Why Elon Musk's $2.6 Billion Reward Plan is a Tough Win for Tesla

Heisenberg Media

Elon Musk could be in line for an extremely generous reward if he meets all 12 goals in a new payment plan approved by Tesla’s shareholders in a special meeting on Wednesday. The plan helps reduce one of the biggest threats to Tesla — that Musk could leave to work on something else — but it comes at a staggering cost.

The package, first outlined in January, will discourage Musk from devoting more time to his SpaceX, Neuralink, and Boring Company ventures. The package only pays out if Musk stays as either CEO or a combined role as executive chairman and chief product officer. To receive the full payout, Musk will have to increase Tesla’s market cap from $54 billion to $650 billion over the next 10 years.

One of the most visible changes is it could make Musk far richer than he is today. CNN noted that Musk currently has a Tesla stake worth $12 billion, and the stock awards from the plan are estimated at $2.6 billion. The absolute most Musk can make in profit from the options is $55.8 billion, meaning the CEO stands to make a sizeable boost to his finances in the best case scenario.

Tesla's logo on a wheel.

Flickr / cchana

Not everyone was pleased with the plan. Institutional Shareholder Services, an advisory group, spoke out against the proposal as a flawed plan that would “overshadow the underlying rationale” of the incentive. Glass Lewis also opposed the deal, describing the upfront cost as “staggering.” Another notable opponent of the deal was the $1 trillion Norwegian sovereign wealth fund, which owned 0.48 percent of Tesla’s stock at the end of last year.

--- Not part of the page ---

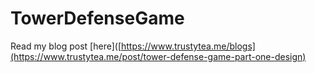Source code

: # TowerDefenseGame

Read my blog post [here]([https://www.trustytea.me/blogs](https://www.trustytea.me/post/tower-defense-game-part-one-design)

Ultimately, 96.7 million votes went for the plan and 23.4 million went against, an 80 percent vote in favor. Even those who spoke out against the deal noted that it’s a strong enough incentive to stop an asset as valuable as Musk from leaving Tesla.

“We view the arrangement as a potential win-win for both shareholders and Musk, as the objectives are aligned to a shareholder-friendly combination of aggressive market capitalization objectives as well as a series of operational targets,” CFRA analyst Efraim Levy told CNBC, while still questioning why Musk needed such a huge incentive in the first place.